PROBLEM REQUIREMENTS: Search the records for "workers". Report every line where it occurs.

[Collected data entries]
%%

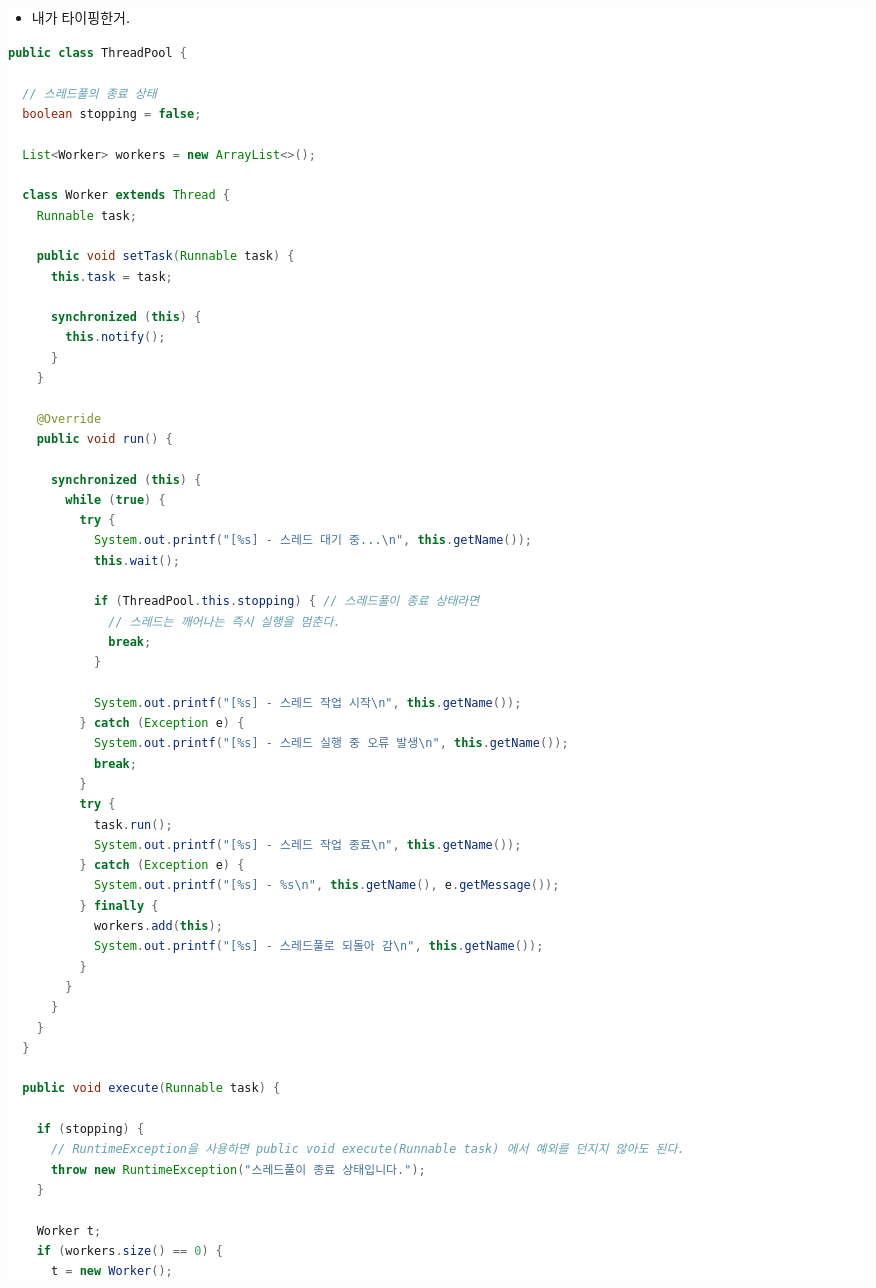 - 내가 타이핑한거.

```java
public class ThreadPool {

  // 스레드풀의 종료 상태
  boolean stopping = false;

  List<Worker> workers = new ArrayList<>();

  class Worker extends Thread {
    Runnable task;

    public void setTask(Runnable task) {
      this.task = task;

      synchronized (this) {
        this.notify();
      }
    }

    @Override
    public void run() {

      synchronized (this) {
        while (true) {
          try {
            System.out.printf("[%s] - 스레드 대기 중...\n", this.getName());
            this.wait();

            if (ThreadPool.this.stopping) { // 스레드풀이 종료 상태라면
              // 스레드는 깨어나는 즉시 실행을 멈춘다.
              break;
            }

            System.out.printf("[%s] - 스레드 작업 시작\n", this.getName());
          } catch (Exception e) {
            System.out.printf("[%s] - 스레드 실행 중 오류 발생\n", this.getName());
            break;
          }
          try {
            task.run();
            System.out.printf("[%s] - 스레드 작업 종료\n", this.getName());
          } catch (Exception e) {
            System.out.printf("[%s] - %s\n", this.getName(), e.getMessage());
          } finally {
            workers.add(this);
            System.out.printf("[%s] - 스레드풀로 되돌아 감\n", this.getName());
          }
        }
      }
    }
  }

  public void execute(Runnable task) {

    if (stopping) {
      // RuntimeException을 사용하면 public void execute(Runnable task) 에서 예외를 던지지 않아도 된다.
      throw new RuntimeException("스레드풀이 종료 상태입니다.");
    }

    Worker t;
    if (workers.size() == 0) {
      t = new Worker();
```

%%

RESPONSE BELOW:
  List<Worker> workers = new ArrayList<>();
            workers.add(this);
    if (workers.size() == 0) {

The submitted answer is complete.